----- Supplied data

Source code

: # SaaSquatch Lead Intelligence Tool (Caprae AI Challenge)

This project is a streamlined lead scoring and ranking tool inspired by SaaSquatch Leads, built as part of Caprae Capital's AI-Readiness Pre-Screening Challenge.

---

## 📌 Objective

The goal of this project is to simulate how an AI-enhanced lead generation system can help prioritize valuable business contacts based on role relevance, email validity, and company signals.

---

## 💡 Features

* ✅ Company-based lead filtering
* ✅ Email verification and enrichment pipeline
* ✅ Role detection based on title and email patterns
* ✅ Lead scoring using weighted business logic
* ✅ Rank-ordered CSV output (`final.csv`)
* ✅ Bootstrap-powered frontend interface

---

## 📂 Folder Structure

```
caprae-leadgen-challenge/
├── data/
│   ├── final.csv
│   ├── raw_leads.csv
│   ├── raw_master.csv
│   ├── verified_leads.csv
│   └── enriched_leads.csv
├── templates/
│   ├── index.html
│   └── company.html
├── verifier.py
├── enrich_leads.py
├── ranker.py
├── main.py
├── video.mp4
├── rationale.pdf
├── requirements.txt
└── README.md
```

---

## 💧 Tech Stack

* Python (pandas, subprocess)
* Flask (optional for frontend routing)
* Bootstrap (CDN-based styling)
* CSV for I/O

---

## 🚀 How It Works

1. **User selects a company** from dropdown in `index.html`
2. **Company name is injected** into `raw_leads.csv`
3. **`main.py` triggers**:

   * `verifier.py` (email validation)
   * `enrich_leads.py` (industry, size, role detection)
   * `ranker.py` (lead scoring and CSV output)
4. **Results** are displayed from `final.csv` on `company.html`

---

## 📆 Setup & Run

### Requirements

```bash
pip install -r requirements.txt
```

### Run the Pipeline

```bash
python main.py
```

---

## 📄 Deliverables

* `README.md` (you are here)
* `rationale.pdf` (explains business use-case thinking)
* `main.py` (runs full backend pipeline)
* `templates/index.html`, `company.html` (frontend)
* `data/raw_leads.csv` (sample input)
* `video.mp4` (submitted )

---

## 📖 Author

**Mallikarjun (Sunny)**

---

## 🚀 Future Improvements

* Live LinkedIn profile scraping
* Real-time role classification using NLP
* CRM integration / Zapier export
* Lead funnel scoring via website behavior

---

----------

# [Problem]
The lines from the top of the data above down to the line containing "for frontend routing)" are to be copied exactly; no other line should appear.

# [Solution]
Source code

: # SaaSquatch Lead Intelligence Tool (Caprae AI Challenge)

This project is a streamlined lead scoring and ranking tool inspired by SaaSquatch Leads, built as part of Caprae Capital's AI-Readiness Pre-Screening Challenge.

---

## 📌 Objective

The goal of this project is to simulate how an AI-enhanced lead generation system can help prioritize valuable business contacts based on role relevance, email validity, and company signals.

---

## 💡 Features

* ✅ Company-based lead filtering
* ✅ Email verification and enrichment pipeline
* ✅ Role detection based on title and email patterns
* ✅ Lead scoring using weighted business logic
* ✅ Rank-ordered CSV output (`final.csv`)
* ✅ Bootstrap-powered frontend interface

---

## 📂 Folder Structure

```
caprae-leadgen-challenge/
├── data/
│   ├── final.csv
│   ├── raw_leads.csv
│   ├── raw_master.csv
│   ├── verified_leads.csv
│   └── enriched_leads.csv
├── templates/
│   ├── index.html
│   └── company.html
├── verifier.py
├── enrich_leads.py
├── ranker.py
├── main.py
├── video.mp4
├── rationale.pdf
├── requirements.txt
└── README.md
```

---

## 💧 Tech Stack

* Python (pandas, subprocess)
* Flask (optional for frontend routing)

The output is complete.